In step 15, a sampling ratio is determined based on the first distribution information and the second distribution information.

As described above, the first distribution information may include a first number of first samples corresponding to each fractional interval, and the second distribution information may include a second number of second samples corresponding to each fractional interval.

The above-mentioned process of determining the sampling proportion is to determine how to sample according to the difference condition of the second distribution information relative to the first distribution information, so that the sampled data set can conform to the first distribution information to form an unbiased data set.

In one possible embodiment, step 15 may comprise the steps of:

For each fractional interval, determining a ratio between a second number corresponding to the fractional interval and a first number corresponding to the fractional interval;

and determining the sampling proportion according to the minimum value in the ratio corresponding to each fractional interval.

In one possible embodiment, the minimum value of the respective ratios of each fractional interval may be directly determined as the sampling ratio.

For example, if the fractional interval includes two fractional intervals of [0,0.5 ] and [0.5,1], that is, the fractional interval corresponding to each of the negative sample and the positive sample in the two-classification model, if the first number corresponding to the fractional interval of [0,0.5 ] is 90, the second number is 5, and the first number corresponding to the fractional interval of [0.5,1] is 10, the second number is 5, the ratio corresponding to the fractional interval of [0,0.5 ] is 5/90, and the ratio corresponding to the fractional interval of [0.5,1] is 5/10, wherein the minimum value is 5/90, so that the sampling ratio can be determined to be 5/90, that is, 1/18.

By taking the minimum value in the ratio corresponding to each fractional interval as the sampling ratio, each fractional interval can be ensured to be taken as the required data.

In another possible embodiment, determining the sampling proportion according to the minimum value in the respective corresponding ratio of each fraction interval may include the following steps:

Acquiring at least one reference proportion, wherein the reference proportion is determined according to third distribution information and second distribution information, the third distribution information is used for representing the distribution condition of output scores of a target model after processing a third sample set in each score interval, and the third sample set is obtained by randomly sampling a plurality of samples from a total sample set;

the sampling ratio is determined based on the minimum value and at least one reference ratio.

The manner of determining the third distribution information is the same as that of determining the first distribution information, and each reference proportion is determined based on one third distribution information and one second distribution information, and the manner of determining the third distribution information is the same as that of determining the sampling proportion based on the first distribution information and the second distribution information, which are not described herein again.

A third sample set is obtained by randomly sampling a plurality of samples from a total number of samples, and may also be used as an unbiased sample set.
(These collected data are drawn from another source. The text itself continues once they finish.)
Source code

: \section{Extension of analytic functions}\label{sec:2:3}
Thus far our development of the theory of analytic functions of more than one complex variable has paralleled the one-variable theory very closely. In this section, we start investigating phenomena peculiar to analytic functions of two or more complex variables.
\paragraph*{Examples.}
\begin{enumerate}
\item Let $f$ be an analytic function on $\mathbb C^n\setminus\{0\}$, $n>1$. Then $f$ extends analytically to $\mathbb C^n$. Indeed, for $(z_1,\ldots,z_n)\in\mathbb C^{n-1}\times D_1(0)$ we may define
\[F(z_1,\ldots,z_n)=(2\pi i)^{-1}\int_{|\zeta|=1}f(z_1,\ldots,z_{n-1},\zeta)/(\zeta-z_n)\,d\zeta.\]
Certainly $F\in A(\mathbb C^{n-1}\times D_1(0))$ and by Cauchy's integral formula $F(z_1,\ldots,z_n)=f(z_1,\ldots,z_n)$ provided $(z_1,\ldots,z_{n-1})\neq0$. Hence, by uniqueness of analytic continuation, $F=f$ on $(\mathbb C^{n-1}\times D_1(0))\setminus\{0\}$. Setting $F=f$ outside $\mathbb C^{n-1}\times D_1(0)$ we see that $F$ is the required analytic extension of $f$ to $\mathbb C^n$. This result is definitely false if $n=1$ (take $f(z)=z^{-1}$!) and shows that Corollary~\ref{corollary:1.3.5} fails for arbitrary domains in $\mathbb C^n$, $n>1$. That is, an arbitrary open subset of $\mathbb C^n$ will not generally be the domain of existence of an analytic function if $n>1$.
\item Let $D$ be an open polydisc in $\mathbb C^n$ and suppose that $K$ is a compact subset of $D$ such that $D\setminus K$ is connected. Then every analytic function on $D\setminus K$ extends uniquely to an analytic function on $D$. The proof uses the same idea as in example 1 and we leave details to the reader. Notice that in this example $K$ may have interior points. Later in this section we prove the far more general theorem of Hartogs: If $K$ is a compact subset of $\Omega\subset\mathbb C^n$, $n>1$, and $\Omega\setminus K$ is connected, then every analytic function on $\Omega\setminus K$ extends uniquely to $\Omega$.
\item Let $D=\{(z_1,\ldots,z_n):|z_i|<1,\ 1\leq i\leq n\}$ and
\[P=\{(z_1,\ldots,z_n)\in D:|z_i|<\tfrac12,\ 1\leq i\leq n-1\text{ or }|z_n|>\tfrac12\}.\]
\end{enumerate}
This approach is equivalent to sampling a different unbiased sample set as an unbiased reference for the second distribution information, which is beneficial to better unbiased of the final formed target data set.

For example, based on the minimum value and the at least one reference ratio, a mean or median of the minimum value and the at least one reference ratio may be determined as the sampling ratio.

In this way, by sampling a plurality of unbiased sample sets, which are commonly used to determine the sampling proportion, a more excellent unbiased target data set is advantageously formed.

In step 16, a target data set is sampled from the second sample set according to the sampling proportion and the first distribution information, so that the distribution condition of the output fraction of the target data set processed by the target model in each fraction interval is matched with the first distribution information.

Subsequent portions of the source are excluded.